On September 19 1966, Leary founded the League for Spiritual Discovery, a religion declaring LSD as its holy sacrament, in part as an unsuccessful attempt to maintain legal status for the use of LSD and other psychedelics for the religion's adherents, based on a "freedom of religion" argument. (Although The Brotherhood of Eternal Love would subsequently consider Leary their spiritual leader, The Brotherhood did not evolve out of IFIF.) On October 6 1966, LSD was made illegal in the United States and controlled so strictly that not only were possession and recreational use criminalized, but all legal scientific research programs on the drug in the US were shut down as well.

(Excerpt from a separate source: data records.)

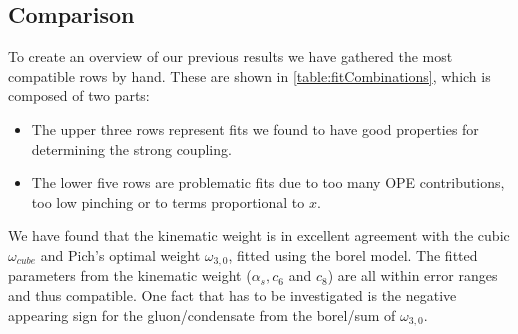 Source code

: \documentclass[../../index.tex]{subfiles}
\begin{document}
\subsection{Comparison}
To create an overview of our previous results we have gathered the most
compatible rows by hand. These are shown in \cref{table:fitCombinations}, which
is composed of two parts:
\begin{itemize}
\item The upper three rows represent fits we found to have good properties for
  determining the strong coupling.
\item The lower five rows are problematic fits due to too many OPE
  contributions, too low pinching or to terms proportional to $x$.
\end{itemize}
\begin{table}
  \centering {}
  \caption{Table of the best fits (selected by $\chi^2/dof$ and compatibility of
    the fitting values) for each weight including at least the strong coupling
    $\alpha_s(m_\tau^2)$ as a fitting variable. All fits have been performed
    using \textsc{fopt}, except weights marked with a star $\omega^*$, which
    have been fitted using the \textit{Borel sum}.}
  \label{table:fitCombinations}
\end{table}
We have found that the kinematic weight is in excellent agreement with the cubic
$\omega_{cube}$ and Pich's optimal weight $\omega_{3,0}$, fitted using the borel
model. The fitted parameters from the kinematic weight ($\alpha_s, c_6$ and
$c_8$) are all within error ranges and thus compatible. One fact that has to be
investigated is the negative appearing sign for the gluon\-/condensate from the
borel\-/sum of $\omega_{3,0}$.
\end{document}
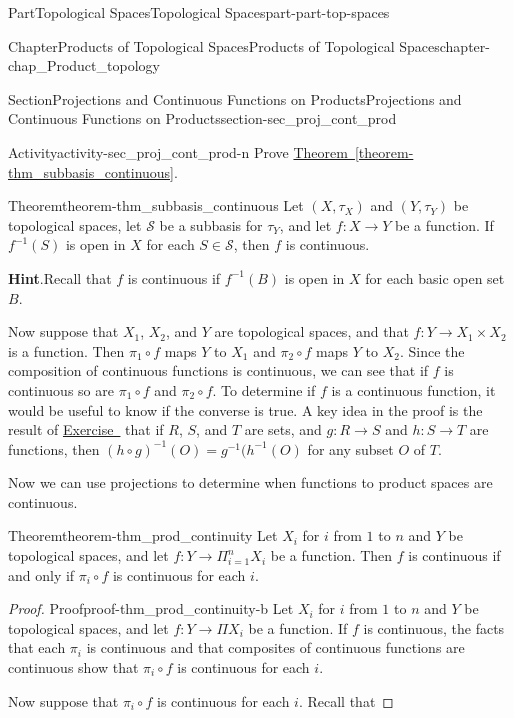 \documentclass[oneside,10pt,]{book}
\newcommand{\blocktitlefont}{\relax}
\newcommand{\xreffont}{\relax}
\numberwithin{equation}{chapter}
\newcommand{\CS}{\mathcal{S}}
\begin{document}
\begin{partptx}{Part}{Topological Spaces}{}{Topological Spaces}{}{}{part-part-top-spaces}
\begin{chapterptx}{Chapter}{Products of Topological Spaces}{}{Products of Topological Spaces}{}{}{chapter-chap_Product_topology}
\begin{sectionptx}{Section}{Projections and Continuous Functions on Products}{}{Projections and Continuous Functions on Products}{}{}{section-sec_proj_cont_prod}
\begin{activity}{Activity}{}{activity-sec_proj_cont_prod-n}%
Prove \hyperref[theorem-thm_subbasis_continuous]{Theorem~{\xreffont\ref{theorem-thm_subbasis_continuous}}}.%
\begin{theorem}{Theorem}{}{}{theorem-thm_subbasis_continuous}%
Let \((X, \tau_X)\) and \((Y, \tau_Y)\) be topological spaces, let \(\CS\) be a subbasis for \(\tau_Y\), and let \(f: X \to Y\) be a function. If \(f^{-1}(S)\) is open in \(X\) for each \(S \in \CS\), then \(f\) is continuous.%
\end{theorem}
\par\smallskip%
\noindent\textbf{\blocktitlefont Hint}.\hypertarget{hint-sec_proj_cont_prod-n-b}{}\quad{}Recall that \(f\) is continuous if \(f^{-1}(B)\) is open in \(X\) for each basic open set \(B\).%
\end{activity}%
Now suppose that \(X_1\), \(X_2\), and \(Y\) are topological spaces, and that \(f: Y \to X_1 \times X_2\) is a function. Then \(\pi_1 \circ f\) maps \(Y\) to \(X_1\) and \(\pi_2 \circ f\) maps \(Y\) to \(X_2\). Since the composition of continuous functions is continuous, we can see that if \(f\) is continuous so are \(\pi_1\circ f\) and \(\pi_2 \circ f\). To determine if \(f\) is a continuous function, it would be useful to know if the converse is true. A key idea in the proof is the result of \hyperlink{exercise-ex_inverse_composite_sets}{Exercise~{\xreffont 9}} that if \(R\), \(S\), and \(T\) are sets, and \(g: R \to S\) and \(h : S \to T\) are functions, then \((h \circ g)^{-1}(O) = g^{-1}(h^{-1}(O)\) for any subset \(O\) of \(T\).%
\par
Now we can use projections to determine when functions to product spaces are continuous.%
\begin{theorem}{Theorem}{}{}{theorem-thm_prod_continuity}%
Let \(X_i\) for \(i\) from \(1\) to \(n\) and \(Y\) be topological spaces, and let \(f: Y \to \Pi_{i=1}^n X_i\) be a function. Then \(f\) is continuous if and only if \(\pi_i \circ f\) is continuous for each \(i\).%
\end{theorem}
\begin{proof}{Proof}{}{proof-thm_prod_continuity-b}
Let \(X_i\) for \(i\) from \(1\) to \(n\) and \(Y\) be topological spaces, and let \(f: Y \to \Pi X_i\) be a function. If \(f\) is continuous, the facts that each \(\pi_i\) is continuous and that composites of continuous functions are continuous show that \(\pi_i \circ f\) is continuous for each \(i\).%
\par
Now suppose that \(\pi_i \circ f\) is continuous for each \(i\). Recall that%

\end{proof}
\end{sectionptx}
\end{chapterptx}
\end{partptx}
\end{document}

During late 1966 and early 1967, Leary toured college campuses presenting a multi-media performance called "The Death of the Mind," which attempted to artistically replicate the LSD experience. Leary said the League for Spiritual Discovery was limited to 360 members and was already at its membership limit, but he encouraged others to form their own psychedelic religions. He published a pamphlet in 1967 called Start Your Own Religion, to encourage people to do so (see below under "writings").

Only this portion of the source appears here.